SUCCESS (Took   0.31s) kafka          : Kafka seems to be in order
EXCEPTION (Took   0.13s) redis          : Service check errored with exception 'TypeError("__init__() got an unexpected keyword argument 'health_check_interval'",)'
SUCCESS (Took   0.60s) postgres       : default:commcarehq:OK p1:commcarehq_p1:OK p2:commcarehq_p2:OK proxy:commcarehq_proxy:OK synclogs:commcarehq_synclogs:OK ucr:commcarehq_ucr:OK Successfully got a user from postgres
SUCCESS (Took   0.48s) couch          : Successfully queried an arbitrary couch view
EXCEPTION (Took   0.00s) celery         : Service check errored with exception 'TypeError("__init__() got an unexpected keyword argument 'health_check_interval'",)'
EXCEPTION (Took   0.00s) heartbeat      : Service check errored with exception 'TypeError("__init__() got an unexpected keyword argument 'health_check_interval'",)'
SUCCESS (Took   0.31s) elasticsearch  : Successfully sent a doc to ES and read it back
SUCCESS (Took   2.13s) blobdb         : Successfully saved a file to the blobdb
FAILURE (Took   1.03s) formplayer     : Formplayer returned a 502 status code: https://xxx.xxx.xxx/formplayer/serverup
SUCCESS (Took   0.00s) rabbitmq       : RabbitMQ OK
Connection to 197.x.x.x closed.

erobinson · May 4, 2021, 6:25pm

OK, latest update, I have at least been able to get through some of the changelog items including upgrading Elasticsearch which definitely feels like progress. I'm currently doing the 23 July 2020 update: https://dimagi.github.io/commcare-cloud/changelog/0036-clean-2fa-sessions.html

My assumption that I can deploy the latest code base but perhaps I should be deploying this specific version: "The following version of CommCare must be deployed before rolling out this change: [09a8f4ef]"

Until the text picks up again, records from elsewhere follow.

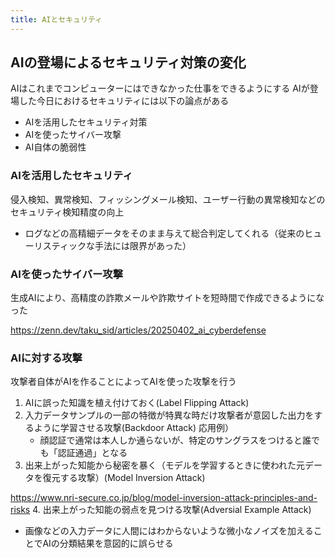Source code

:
 ```yaml
---
title: AIとセキュリティ
---
```


## AIの登場によるセキュリティ対策の変化

AIはこれまでコンピューターにはできなかった仕事をできるようにする
AIが登場した今日におけるセキュリティには以下の論点がある

- AIを活用したセキュリティ対策
- AIを使ったサイバー攻撃
- AI自体の脆弱性

### AIを活用したセキュリティ

侵入検知、異常検知、フィッシングメール検知、ユーザー行動の異常検知などのセキュリティ検知精度の向上
- ログなどの高精細データをそのまま与えて総合判定してくれる（従来のヒューリスティックな手法には限界があった）

### AIを使ったサイバー攻撃

生成AIにより、高精度の詐欺メールや詐欺サイトを短時間で作成できるようになった

https://zenn.dev/taku_sid/articles/20250402_ai_cyberdefense

### AIに対する攻撃
攻撃者自体がAIを作ることによってAIを使った攻撃を行う
1. AIに誤った知識を植え付けておく(Label Flipping Attack)
2. 入力データサンプルの一部の特徴が特異な時だけ攻撃者が意図した出力をするように学習させる攻撃(Backdoor Attack)
応用例）
    - 顔認証で通常は本人しか通らないが、特定のサングラスをつけると誰でも「認証通過」となる
3. 出来上がった知能から秘密を暴く（モデルを学習するときに使われた元データを復元する攻撃）(Model Inversion Attack)

https://www.nri-secure.co.jp/blog/model-inversion-attack-principles-and-risks
4. 出来上がった知能の弱点を見つける攻撃(Adversial Example Attack)
- 画像などの入力データに人間にはわからないような微小なノイズを加えることでAIの分類結果を意図的に誤らせる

Please confirm. Output for the monolith deploy after update-code (latest commcare-cloud) is as follows:

Thanks in advance. P.s. what is the syntax for deploying a specific commcare release?

EDIT I think I found it
cchq deploy --commcare-rev COMMCARE_REV
(The name of the commcare-hq git branch, tag, or SHA-1 commit hash to deploy.)

Simon_Kelly · May 5, 2021, 7:38am

Hi Ed

Regarding Changelog 36, you don't need to deploy a specific version as long as you deploy a version that has the referenced change in it. If you deploy the latest version that will be fine.

I took a look at the deploy output, it's failing when installing some of the python requirements. Specifically it's looking for the xmlsec library. This was added recently and there is a changelog for it as well: https://dimagi.github.io/commcare-cloud/changelog/0040-install-new-apt-requirements.html

Other changelogs that stuck out to me which you might need to run before being able to do a deploy are:

https://dimagi.github.io/commcare-cloud/changelog/0035-new-js-package-manager.html

erobinson · May 5, 2021, 8:04am

Thanks a ton Simon, I'll deploy those. The difficulty I'm having is that we haven't really been responisble for the maintenance of the server so it's been challenging to figure out where we're at. I am making notes as we go.
Cheers!

erobinson · May 5, 2021, 10:42am

Quick question @Simon_Kelly
With a deploy it asks for the 'sudo' password. Is this the password for the currently logged in user (part of the sudoers group) or the root password? I'm assuming sudo for the currently logged in user and assume root account is disabled. At what point does it use that password? The odd thing is the deploy is still failing, but the output is identical no matter what I supply for the sudo password (including junk) - I assume it's not (yet?) using it?

Output is here:

Thanks again!

Simon_Kelly · May 5, 2021, 10:55am

Hi Ed

It should not be prompting for a password - that was added in error and has just been reverted so if you update your commcare-cloud you shouldn't get the prompt.

I see the deploy is now failing when trying to communicate with Redis:

redis.exceptions.BusyLoadingError: Redis is loading the dataset in memory

If Redis was recently restarted you'll need to wait until it is ready to service requests.